Michaely Bihina : La performance qui suscite une bataille de récupération

Actuellement sur internet,  chacun revendique sa proximité avec la gardienne des lionnes indomptables. 

Lorine Claudia Agnang

 

L’enfant du pays

Michaely Bihina a mis tout le monde d’accord sur les réseaux sociaux. Grâce à ses prestations lors de la Coupe d’Afrique des Nations (Can) féminine qui s’est déroulée au Maroc, la gardienne de but des Lionnes indomptables a su s’imposer, grâce à ses performances. Mais au-delà des terrains, ses performances font désormais l’objet d’une vague de  récupérations sur le web. Sur différentes plateformes, des communautés revendiquent la proximité ou la paternité du talent de l’internationale camerounaise. Certains attribuent le début  de son parcours aux clubs de football de leurs localités : « Bihina est mbamoise de Bokito, grandi à Bafia, quartier Ayem et a commencé le foot avec Social du Mbam.

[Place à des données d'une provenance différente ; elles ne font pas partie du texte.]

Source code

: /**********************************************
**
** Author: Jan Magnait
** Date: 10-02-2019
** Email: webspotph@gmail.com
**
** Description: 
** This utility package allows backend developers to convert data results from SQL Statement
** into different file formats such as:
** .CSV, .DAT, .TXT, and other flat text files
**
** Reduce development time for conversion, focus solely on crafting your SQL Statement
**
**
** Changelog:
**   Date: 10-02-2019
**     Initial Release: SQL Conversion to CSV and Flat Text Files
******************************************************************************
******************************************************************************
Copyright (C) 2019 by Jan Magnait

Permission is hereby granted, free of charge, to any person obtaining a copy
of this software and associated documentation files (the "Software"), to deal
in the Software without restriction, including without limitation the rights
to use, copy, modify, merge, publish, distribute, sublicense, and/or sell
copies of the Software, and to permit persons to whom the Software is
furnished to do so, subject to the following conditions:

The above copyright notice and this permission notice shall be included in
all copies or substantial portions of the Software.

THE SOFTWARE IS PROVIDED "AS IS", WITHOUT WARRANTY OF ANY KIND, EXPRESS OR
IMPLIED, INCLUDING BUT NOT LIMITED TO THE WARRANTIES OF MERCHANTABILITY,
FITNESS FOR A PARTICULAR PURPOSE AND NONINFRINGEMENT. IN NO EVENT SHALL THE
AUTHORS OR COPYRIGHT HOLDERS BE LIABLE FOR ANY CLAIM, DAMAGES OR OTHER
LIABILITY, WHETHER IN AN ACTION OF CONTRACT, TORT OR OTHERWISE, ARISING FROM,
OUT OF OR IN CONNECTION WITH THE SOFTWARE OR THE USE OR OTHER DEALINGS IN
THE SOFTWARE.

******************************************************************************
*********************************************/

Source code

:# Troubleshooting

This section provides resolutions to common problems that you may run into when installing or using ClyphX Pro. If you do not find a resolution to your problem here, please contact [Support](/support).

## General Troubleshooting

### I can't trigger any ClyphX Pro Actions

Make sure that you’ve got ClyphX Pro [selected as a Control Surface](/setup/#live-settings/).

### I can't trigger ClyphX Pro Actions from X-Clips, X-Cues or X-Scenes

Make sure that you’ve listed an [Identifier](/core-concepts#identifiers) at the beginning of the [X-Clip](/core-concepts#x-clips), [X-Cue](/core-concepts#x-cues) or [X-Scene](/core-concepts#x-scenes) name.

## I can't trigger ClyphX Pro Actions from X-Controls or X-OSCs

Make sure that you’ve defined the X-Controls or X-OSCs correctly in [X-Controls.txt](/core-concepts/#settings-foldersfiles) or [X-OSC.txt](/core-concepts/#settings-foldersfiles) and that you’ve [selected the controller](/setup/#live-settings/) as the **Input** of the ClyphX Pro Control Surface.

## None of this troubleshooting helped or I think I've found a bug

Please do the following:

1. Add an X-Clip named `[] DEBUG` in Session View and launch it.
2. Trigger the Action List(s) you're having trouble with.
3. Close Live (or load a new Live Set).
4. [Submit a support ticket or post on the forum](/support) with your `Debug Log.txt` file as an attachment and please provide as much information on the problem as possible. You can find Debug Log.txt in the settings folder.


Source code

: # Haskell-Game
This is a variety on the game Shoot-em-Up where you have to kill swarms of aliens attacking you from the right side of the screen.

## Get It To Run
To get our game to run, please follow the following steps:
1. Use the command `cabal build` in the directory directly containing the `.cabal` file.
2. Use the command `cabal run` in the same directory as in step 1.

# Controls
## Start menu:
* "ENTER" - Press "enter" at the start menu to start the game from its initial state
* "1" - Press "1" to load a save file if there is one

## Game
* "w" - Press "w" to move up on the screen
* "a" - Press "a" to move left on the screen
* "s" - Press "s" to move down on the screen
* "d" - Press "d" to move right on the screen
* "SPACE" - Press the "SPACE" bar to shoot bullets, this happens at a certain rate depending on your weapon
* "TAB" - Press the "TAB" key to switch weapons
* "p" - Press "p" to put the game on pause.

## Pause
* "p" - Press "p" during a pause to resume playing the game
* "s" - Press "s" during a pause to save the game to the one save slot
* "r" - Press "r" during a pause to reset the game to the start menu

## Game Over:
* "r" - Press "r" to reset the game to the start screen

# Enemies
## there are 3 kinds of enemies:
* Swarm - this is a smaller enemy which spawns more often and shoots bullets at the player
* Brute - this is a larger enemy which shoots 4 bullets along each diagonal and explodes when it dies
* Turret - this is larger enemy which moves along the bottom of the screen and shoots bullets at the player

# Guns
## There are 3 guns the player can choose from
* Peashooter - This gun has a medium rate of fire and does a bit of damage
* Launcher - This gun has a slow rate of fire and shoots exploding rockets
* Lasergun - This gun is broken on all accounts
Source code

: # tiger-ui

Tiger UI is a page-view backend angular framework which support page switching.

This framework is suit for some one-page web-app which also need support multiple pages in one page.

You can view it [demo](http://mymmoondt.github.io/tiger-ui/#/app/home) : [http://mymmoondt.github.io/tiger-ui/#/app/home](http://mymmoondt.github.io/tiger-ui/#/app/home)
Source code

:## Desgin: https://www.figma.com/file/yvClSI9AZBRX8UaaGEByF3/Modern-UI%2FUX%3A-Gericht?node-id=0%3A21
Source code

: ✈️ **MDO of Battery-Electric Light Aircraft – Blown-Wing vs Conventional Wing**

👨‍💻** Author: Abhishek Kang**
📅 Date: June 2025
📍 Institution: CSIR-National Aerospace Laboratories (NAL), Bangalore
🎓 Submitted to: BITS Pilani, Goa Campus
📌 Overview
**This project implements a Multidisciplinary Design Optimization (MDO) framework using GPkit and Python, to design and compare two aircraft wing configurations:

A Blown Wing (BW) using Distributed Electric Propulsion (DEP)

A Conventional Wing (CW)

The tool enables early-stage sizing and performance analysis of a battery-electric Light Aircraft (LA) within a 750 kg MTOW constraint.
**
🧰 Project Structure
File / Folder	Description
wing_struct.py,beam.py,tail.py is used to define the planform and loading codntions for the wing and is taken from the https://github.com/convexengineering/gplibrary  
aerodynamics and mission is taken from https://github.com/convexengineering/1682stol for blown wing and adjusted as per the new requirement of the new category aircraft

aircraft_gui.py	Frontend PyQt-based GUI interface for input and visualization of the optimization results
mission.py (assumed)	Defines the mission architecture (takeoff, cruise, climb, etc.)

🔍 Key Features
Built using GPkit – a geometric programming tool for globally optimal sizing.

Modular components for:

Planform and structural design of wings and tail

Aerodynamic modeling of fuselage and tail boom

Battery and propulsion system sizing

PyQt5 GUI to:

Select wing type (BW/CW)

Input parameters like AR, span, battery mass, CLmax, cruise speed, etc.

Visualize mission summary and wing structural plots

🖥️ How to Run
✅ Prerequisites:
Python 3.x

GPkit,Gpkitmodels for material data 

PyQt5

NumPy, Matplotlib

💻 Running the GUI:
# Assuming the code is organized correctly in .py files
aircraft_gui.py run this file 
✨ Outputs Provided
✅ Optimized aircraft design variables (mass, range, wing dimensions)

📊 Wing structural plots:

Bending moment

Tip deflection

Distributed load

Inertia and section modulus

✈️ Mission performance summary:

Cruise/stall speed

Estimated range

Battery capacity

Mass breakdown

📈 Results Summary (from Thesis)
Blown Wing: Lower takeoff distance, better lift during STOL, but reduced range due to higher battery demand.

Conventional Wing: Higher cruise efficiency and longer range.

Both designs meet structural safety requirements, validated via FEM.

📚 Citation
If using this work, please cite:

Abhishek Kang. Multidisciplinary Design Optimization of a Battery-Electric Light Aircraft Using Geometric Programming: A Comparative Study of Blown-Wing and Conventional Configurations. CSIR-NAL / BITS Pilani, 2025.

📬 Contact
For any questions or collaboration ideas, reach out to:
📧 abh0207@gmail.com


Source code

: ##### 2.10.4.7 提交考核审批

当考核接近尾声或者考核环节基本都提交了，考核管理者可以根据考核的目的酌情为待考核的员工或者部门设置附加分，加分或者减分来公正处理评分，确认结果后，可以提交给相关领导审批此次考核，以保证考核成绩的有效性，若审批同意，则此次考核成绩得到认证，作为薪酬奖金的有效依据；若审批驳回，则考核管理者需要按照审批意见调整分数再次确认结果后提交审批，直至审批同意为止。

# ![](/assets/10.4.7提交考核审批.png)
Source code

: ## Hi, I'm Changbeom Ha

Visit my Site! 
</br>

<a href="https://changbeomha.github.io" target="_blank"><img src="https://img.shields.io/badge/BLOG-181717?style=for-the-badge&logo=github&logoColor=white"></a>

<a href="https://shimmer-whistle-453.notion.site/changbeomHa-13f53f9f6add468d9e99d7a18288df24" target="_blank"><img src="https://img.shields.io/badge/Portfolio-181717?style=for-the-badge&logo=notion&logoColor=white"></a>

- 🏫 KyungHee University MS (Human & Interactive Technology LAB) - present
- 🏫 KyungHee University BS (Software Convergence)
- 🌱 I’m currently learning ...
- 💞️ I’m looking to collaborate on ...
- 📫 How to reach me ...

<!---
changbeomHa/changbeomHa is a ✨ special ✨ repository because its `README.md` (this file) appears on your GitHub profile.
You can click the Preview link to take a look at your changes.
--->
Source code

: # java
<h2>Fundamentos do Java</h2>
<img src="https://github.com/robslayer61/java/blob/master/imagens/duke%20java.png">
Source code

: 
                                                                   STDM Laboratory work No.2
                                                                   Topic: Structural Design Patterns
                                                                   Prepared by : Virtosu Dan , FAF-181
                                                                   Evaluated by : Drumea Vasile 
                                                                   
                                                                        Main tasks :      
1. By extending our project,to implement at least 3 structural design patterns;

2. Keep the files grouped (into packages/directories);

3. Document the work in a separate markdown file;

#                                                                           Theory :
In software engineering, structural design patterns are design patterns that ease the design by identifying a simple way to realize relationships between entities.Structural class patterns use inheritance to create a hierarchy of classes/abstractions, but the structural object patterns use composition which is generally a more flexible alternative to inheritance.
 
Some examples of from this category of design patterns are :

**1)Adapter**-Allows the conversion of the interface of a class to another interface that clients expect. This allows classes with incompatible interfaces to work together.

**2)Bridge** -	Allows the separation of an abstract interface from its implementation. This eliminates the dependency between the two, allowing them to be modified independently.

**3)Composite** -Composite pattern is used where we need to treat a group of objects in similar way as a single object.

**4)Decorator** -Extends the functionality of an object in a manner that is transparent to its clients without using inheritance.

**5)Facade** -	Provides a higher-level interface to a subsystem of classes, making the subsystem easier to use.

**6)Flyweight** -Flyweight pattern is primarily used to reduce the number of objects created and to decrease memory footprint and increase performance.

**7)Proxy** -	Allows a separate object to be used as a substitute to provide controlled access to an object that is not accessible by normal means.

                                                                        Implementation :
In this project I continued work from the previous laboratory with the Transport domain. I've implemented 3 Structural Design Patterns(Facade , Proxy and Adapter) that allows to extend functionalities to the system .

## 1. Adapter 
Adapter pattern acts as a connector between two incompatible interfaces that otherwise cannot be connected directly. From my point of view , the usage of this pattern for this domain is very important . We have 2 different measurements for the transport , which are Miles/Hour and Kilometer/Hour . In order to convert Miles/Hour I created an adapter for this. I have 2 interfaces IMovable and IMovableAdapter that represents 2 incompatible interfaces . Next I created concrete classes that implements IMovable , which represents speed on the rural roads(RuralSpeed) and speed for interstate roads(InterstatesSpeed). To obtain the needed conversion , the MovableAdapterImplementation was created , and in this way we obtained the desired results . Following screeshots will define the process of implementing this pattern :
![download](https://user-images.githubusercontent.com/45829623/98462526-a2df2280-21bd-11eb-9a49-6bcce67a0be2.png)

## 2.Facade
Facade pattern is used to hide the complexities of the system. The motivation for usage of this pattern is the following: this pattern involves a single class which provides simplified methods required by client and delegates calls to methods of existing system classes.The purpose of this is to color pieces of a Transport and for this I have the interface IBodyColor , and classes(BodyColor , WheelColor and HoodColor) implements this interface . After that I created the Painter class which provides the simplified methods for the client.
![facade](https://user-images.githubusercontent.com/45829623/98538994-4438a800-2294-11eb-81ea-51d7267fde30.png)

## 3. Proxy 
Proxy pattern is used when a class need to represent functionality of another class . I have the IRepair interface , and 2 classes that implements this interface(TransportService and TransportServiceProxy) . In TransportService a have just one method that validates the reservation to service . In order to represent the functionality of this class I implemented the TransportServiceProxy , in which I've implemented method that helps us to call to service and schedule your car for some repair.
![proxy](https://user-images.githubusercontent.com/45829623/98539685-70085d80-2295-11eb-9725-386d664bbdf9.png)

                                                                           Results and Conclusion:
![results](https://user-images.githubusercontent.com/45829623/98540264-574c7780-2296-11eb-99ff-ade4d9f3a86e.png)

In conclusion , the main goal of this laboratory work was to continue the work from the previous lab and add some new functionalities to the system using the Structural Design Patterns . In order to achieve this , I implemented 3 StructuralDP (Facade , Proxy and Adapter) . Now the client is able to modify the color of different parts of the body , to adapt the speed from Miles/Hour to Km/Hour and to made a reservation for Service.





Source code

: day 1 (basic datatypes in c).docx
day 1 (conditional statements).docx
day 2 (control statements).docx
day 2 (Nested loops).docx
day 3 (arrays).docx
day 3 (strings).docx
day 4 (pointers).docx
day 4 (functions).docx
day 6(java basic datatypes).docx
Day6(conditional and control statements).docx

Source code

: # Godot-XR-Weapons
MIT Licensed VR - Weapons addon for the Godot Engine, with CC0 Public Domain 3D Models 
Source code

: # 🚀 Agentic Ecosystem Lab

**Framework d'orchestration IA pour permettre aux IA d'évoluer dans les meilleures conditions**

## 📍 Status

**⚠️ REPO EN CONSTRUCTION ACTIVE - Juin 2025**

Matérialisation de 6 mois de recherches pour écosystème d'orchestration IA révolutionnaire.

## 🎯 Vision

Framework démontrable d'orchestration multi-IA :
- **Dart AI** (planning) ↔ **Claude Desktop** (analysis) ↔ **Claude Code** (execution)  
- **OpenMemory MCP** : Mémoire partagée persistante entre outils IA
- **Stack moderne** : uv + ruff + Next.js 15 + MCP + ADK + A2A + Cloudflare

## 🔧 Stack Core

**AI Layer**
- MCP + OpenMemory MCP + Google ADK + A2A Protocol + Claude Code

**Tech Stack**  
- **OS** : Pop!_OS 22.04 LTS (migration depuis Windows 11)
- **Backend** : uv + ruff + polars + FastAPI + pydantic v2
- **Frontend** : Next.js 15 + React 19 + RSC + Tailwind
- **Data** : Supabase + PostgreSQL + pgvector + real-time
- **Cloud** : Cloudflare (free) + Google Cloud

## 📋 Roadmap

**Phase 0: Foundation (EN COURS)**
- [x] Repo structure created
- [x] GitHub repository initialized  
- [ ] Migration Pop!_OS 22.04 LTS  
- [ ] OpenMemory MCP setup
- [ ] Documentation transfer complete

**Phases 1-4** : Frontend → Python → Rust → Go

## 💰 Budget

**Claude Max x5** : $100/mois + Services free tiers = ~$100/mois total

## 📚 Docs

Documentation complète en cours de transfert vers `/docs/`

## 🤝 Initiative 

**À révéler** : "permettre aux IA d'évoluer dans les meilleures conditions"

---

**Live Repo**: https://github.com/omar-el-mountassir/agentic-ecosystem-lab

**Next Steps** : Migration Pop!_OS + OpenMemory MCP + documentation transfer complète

Pour ceux qui connaissent, la voici à gauche de la photo, au Stade du lycée classique et moderne de Bafia en 2018. Pourquoi tant de polémique ? Les intrus qui ne sont pas Mbamois et qui contestent seront virés », soutient un internaute dans un groupe Facebook de ressortissants du Mbam, dans la région du Centre, en illustrant son  texte par une photo de jeunes joueuses habillées en maillots jaunes.

Sur une page Facebook,  ce sont les identités communautaires qui s’affrontent autour de son patronyme : « Bravo à notre fille Ekang, Michaely Bihina ! Elle est la gardienne de but de l’équipe nationale féminine de football du Cameroun. Une grande fierté pour sa famille Ekang, sa communauté Ekang et tout le Cameroun ! », s’enthousiasme une page  sur Facebook. Une affirmation immédiatement contestée par d’autres utilisateurs : « Elle n’est pas ekang, c’est une fille de l’Ouest Cameroun » ou encore « Elle s’appelle Ngo Bihina, c’est une Bassa ».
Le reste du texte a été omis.